Jede der Dimensionen stellt einen Erfahrungsraum für Vertrauen dar, in dessen Rahmen Vertrauen sowohl gefördert, als auch an der Entwicklung gehindert bzw. enttäuscht werden kann. Keine der Dimensionen ist als unabhängiger Erfahrungsraum zu verstehen, sondern wirkt in ihrer Verschränkung mit den jeweils anderen Dimensionen.

6 Diskussion

In diesem Artikel haben wir anhand eines beispielhaften Bildungsverbunds gezeigt, dass Vertrauensbeziehungen in Bildungsverbünden in unterschiedlichen Dimensionen stattfinden. Je nach Ausprägung der Dimensionen (Individuelle Einstellung, Zeit, Fachlich-organisationale Nähe, Macht und schließlich Multiplexität) entstehen unterschiedliche Vertrauensbeziehungen. Dabei wurde deutlich, dass Grundannahmen über Vertrauen bei der Übertragung auf einen Bildungsverbund nicht an Bedeutung verlieren. Vielmehr ist es mit dieser Forschungsarbeit gelungen, Grundannahmen in diesem Kontext einerseits zu bestätigen, andererseits aber auch zu konkretisieren, verbundspezifisch zu erweitern und zu systematisieren.

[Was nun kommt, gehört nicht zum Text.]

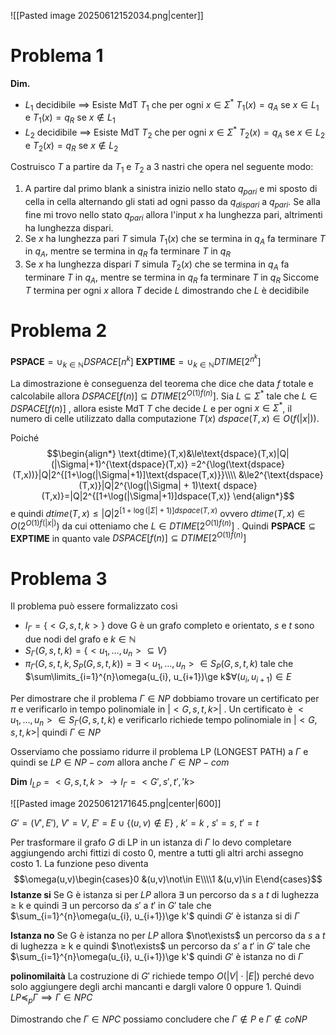 ![[Pasted image 20250612152034.png|center]]

# Problema 1
**Dim.**
- $L_1$ decidibile $\implies$ Esiste MdT $T_{1}$ che per ogni $x\in\Sigma^{*}$ $T_{1}(x) = q_{A}$ se $x\in L_{1}$ e $T_{1}(x)=q_{R}$ se $x\not \in L_{1}$
- $L_2$ decidibile $\implies$ Esiste MdT $T_{2}$ che per ogni $x\in\Sigma^{*}$ $T_{2}(x) = q_{A}$ se $x\in L_{2}$ e $T_{2}(x)=q_{R}$ se $x\not \in L_{2}$

Costruisco $T$ a partire da $T_{1}$ e $T_{2}$ a 3 nastri che opera nel seguente modo: 
1. A partire dal primo blank a sinistra inizio nello stato $q_{pari}$ e mi sposto di cella in cella alternando gli stati ad ogni passo da $q_{dispari}$ a $q_{pari}$. Se alla fine mi trovo nello stato $q_{pari}$ allora l'input $x$ ha lunghezza pari, altrimenti ha lunghezza dispari.
2. Se $x$ ha lunghezza pari $T$ simula $T_{1}(x)$ che se termina in $q_A$ fa terminare $T$ in $q_{A}$, mentre se termina in $q_{R}$ fa terminare $T$ in $q_R$ 
3. Se $x$ ha lunghezza dispari $T$ simula $T_{2}(x)$ che se termina in $q_A$ fa terminare $T$ in $q_{A}$, mentre se termina in $q_{R}$ fa terminare $T$ in $q_R$ 
Siccome $T$ termina per ogni $x$ allora $T$ decide $L$ dimostrando che $L$ è decidibile

# Problema 2
$\textbf{PSPACE} = \cup_{k\in\mathbb{N}}DSPACE[n^{k}]$ 
$\textbf{EXPTIME} = \cup_{k\in\mathbb{N}}DTIME[2^{n^{k}}]$ 

La dimostrazione è conseguenza del teorema che dice che data $f$ totale e calcolabile allora $DSPACE[f(n)]\subseteq DTIME[2^{O(1)f(n)}]$.
Sia $L\subseteq\Sigma^{*}$ tale che $L \in DSPACE[f(n)]$ , allora esiste MdT $T$ che decide $L$ e per ogni $x\in \Sigma^{*}$, il numero di celle utilizzato dalla computazione $T(x)$ $dspace(T,x)\in O(f(|x|))$. 

Poiché $$\begin{align*}
\text{dtime}(T,x)&\le\text{dspace}(T,x)|Q|(|\Sigma|+1)^{\text{dspace}(T,x)}
=2^{\log(\text{dspace}(T,x))}|Q|2^{[1+\log(|\Sigma|+1)]\text{dspace(T,x)}}\\\\
&\le2^{\text{dspace}(T,x)}|Q|2^{\log(|\Sigma| + 1)\text{ dspace}(T,x)}=|Q|2^{[1+\log(|\Sigma|+1)]dspace(T,x)}
\end{align*}$$ 
e quindi $dtime(T,x)\le |Q|2^{[1+\log(|\Sigma|+1)]dspace(T,x)}$ ovvero $dtime(T,x)\in O(2^{O(1)f(|x|)})$ da cui otteniamo che $L\in DTIME[2^{O(1)f(n)}]$ . 
Quindi $\textbf{PSPACE}\subseteq\textbf{EXPTIME}$ in quanto vale $DSPACE[f(n)]\subseteq DTIME[2^{O(1)f(n)}]$ 

# Problema 3
Il problema può essere formalizzato così
- $I_{\Gamma}=\{<G, s, t, k>\}$ dove G è un grafo completo e orientato, $s$ e $t$ sono due nodi del grafo e $k\in\mathbb{N}$ 
- $S_{\Gamma}(G,s,t,k) = \{<u_{1},\dots,u_{n}>\subseteq V\}$
- $\pi_{\Gamma}(G,s,t,k, S_{P}(G,s,t,k))=\exists <u_{1},\dots,u_{n}>\in S_{P}(G,s,t,k)$ tale che $\sum\limits_{i=1}^{n}\omega(u_{i}, u_{i+1})\ge k$$\forall (u_{i}, u_{i+1})\in E$ 

Per dimostrare che il problema $\Gamma\in NP$ dobbiamo trovare un certificato per $\pi$ e verificarlo in tempo polinomiale in $|<G,s,t,k>|$ .
Un certificato è $<u_{1},\dots, u_{n}>\in S_{\Gamma}(G,s,t,k)$ e verificarlo richiede tempo polinomiale in $|<G,s,t,k>|$ quindi $\Gamma\in NP$

Osserviamo che possiamo ridurre il problema LP (LONGEST PATH) a $\Gamma$ e quindi se $LP\in NP-com$ allora anche $\Gamma\in NP-com$ 

**Dim**
$I_{LP}=<G,s,t,k>\to I_\Gamma=<G',s',t','k>$

![[Pasted image 20250612171645.png|center|600]]

$G'=(V', E')$, $V'=V$, $E'= E\cup\{(u,v)\not\in E\}$ , $k'=k$ , $s'=s$, $t'=t$

Per trasformare il grafo $G$ di LP in un istanza di $\Gamma$ lo devo completare aggiungendo archi fittizi di costo 0, mentre a tutti gli altri archi assegno costo 1. La funzione peso diventa $$\omega(u,v)\begin{cases}0 &(u,v)\not\in E\\\\1 &(u,v)\in E\end{cases}$$ **Istanze si**
Se G è istanza si per $LP$ allora $\exists$ un percorso da $s$ a $t$ di lughezza $\ge$ k e quindi $\exists$ un percorso da $s'$ a $t'$ in $G'$ tale che $\sum_{i=1}^{n}\omega(u_{i}, u_{i+1})\ge k'$ quindi $G'$ è istanza si di $\Gamma$ 

**Istanza no**
Se G è istanza no per $LP$ allora $\not\exists$ un percorso da $s$ a $t$ di lughezza $\ge$ k e quindi $\not\exists$ un percorso da $s'$ a $t'$ in $G'$ tale che $\sum_{i=1}^{n}\omega(u_{i}, u_{i+1})\ge k'$ quindi $G'$ è istanza no di $\Gamma$ 

**polinomilaità**
La costruzione di $G'$ richiede tempo $O(|V|\cdot|E|)$ perché devo solo aggiungere degli archi mancanti e dargli valore 0 oppure 1. Quindi $LP\preceq_{p}\Gamma\implies \Gamma\in NPC$ 

Dimostrando che $\Gamma \in NPC$ possiamo concludere che $\Gamma\not\in P$ e $\Gamma\not\in coNP$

Die Datengrundlage erwies sich zur Beantwortung der Forschungsfrage als besonders geeignet, da die Interviewten aufgefordert waren ihre persönlichen Eindrücke zur Netzwerkarbeit zu schildern. Nichtsdestotrotz bedeutet eine qualitative Erhebung, die nicht repräsentativ ist, immer auch eine Einschränkung der Generalisierbarkeit. Das gilt sowohl für die Generalisierbarkeit für den untersuchten Bildungsverbund selbst, besonders aber auch für die Generalisierbarkeit auf andere Bildungsverbünde. Es ist zu berücksichtigen, dass die generierten Dimensionen nur als erste Skizze einer interpersonalen Vertrauenstheorie im Bildungsverbund verstanden werden können.

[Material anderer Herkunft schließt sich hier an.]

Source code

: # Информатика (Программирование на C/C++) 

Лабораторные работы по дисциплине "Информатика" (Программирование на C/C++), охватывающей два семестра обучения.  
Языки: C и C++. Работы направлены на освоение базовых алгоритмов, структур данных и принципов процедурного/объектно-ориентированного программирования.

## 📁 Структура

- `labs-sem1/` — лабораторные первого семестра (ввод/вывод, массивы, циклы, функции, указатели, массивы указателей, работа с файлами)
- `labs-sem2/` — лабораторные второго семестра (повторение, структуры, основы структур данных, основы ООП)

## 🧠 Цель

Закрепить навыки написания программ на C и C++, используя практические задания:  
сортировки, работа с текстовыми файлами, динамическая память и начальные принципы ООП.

Wie einleitend bereits erwähnt, sind Vertrauensbeziehungen in einem Zusammenschluss, wie dem Vorgestellten, elementar. Um an der Entwicklung eines Netzwerkes zu arbeiten und um die Zusammenarbeit der Beteiligten zu optimieren, bedarf es daher der näheren Betrachtung der Vertrauensbeziehungen und damit auch eines differenzierten Verständnisses von Vertrauen in multiprofessionellen Zusammenschlüssen. Es ist gelungen, eine theoretische Perspektive zu entwickeln auf deren Grundlage Hypothesen generiert werden können. Diese Perspektive ist in weiterführenden Untersuchungen mit repräsentativen Stichproben zu prüfen. Durch die Klassifizierung dieser Beziehungen nach den in diesem Beitrag vorgestellten Dimensionen ist eine Netzwerkanalyse möglich, die es erlaubt, gezielt und unter Berücksichtigung der Spezifika der jeweiligen Vertrauensdimensionen Entwicklungsmöglichkeiten für das Netzwerk auszuloten.

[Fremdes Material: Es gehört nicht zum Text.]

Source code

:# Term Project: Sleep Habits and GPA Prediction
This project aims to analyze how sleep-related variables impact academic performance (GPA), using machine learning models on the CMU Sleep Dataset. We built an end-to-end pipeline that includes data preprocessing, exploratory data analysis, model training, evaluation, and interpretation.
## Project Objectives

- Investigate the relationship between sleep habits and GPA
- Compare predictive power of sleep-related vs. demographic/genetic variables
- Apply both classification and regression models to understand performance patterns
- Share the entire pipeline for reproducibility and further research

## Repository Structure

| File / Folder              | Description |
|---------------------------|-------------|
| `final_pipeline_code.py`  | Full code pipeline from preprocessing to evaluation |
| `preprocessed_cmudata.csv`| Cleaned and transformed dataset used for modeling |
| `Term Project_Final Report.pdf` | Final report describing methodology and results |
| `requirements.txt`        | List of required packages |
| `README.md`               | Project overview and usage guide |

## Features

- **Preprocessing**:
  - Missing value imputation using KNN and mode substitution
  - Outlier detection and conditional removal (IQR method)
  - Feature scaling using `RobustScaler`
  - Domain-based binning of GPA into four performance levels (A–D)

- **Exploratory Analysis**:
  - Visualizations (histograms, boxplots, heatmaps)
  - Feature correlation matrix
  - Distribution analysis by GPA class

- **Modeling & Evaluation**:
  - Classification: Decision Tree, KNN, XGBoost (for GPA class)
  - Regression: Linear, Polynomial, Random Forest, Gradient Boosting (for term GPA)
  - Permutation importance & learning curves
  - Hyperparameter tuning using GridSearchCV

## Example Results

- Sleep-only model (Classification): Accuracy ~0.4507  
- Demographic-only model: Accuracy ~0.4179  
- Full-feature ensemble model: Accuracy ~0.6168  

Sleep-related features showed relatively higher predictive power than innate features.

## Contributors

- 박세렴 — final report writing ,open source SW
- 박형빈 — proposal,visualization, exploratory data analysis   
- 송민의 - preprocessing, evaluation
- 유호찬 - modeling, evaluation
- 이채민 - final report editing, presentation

Für die weitere Betrachtung der Vertrauensbeziehungen in Bildungsverbünden auf Grundlage der in diesem Beitrag identifizierten Dimensionen stellt sich die Frage, wie die verschiedenen Vertrauensbeziehungen im individuellen, aber auch Gesamtnetzwerk verteilt sind und welche Aussagen sich daraus in Bezug auf die Beschaffenheit eines Verbundes, seinen Erfolg und seine Nachhaltigkeit ableiten lassen. Lohnenswert könnte hierbei sein, den Zusammenhang von interpersonalem Vertrauen und Verbundvertrauen zu untersuchen. Darüber hinaus ist die Betrachtung von Auswirkungen enttäuschten Vertrauens – sowohl auf fachlicher, als auch auf persönlicher Ebene – auf die Zusammenarbeit im Verbund ein weiteres spannendes Themenfeld für künftige Forschungsvorhaben.

Insgesamt stellen unsere Analysen einen ersten Schritt für ein besseres Verständnis der Vertrauensbeziehungen in Bildungsverbünden dar. Da der Erfolg solcher Kooperationen maßgeblich vom Vertrauen der Beteiligten abhängt und in Zukunft eine noch stärkere Verbreitung und Ausdehnung von Bildungsnetzwerken zu vermuten ist, sind weitere, insbesondere auch quantitativ-repräsentative Studien über die Gültigkeit der Vertrauensdimensionen unabdingbar.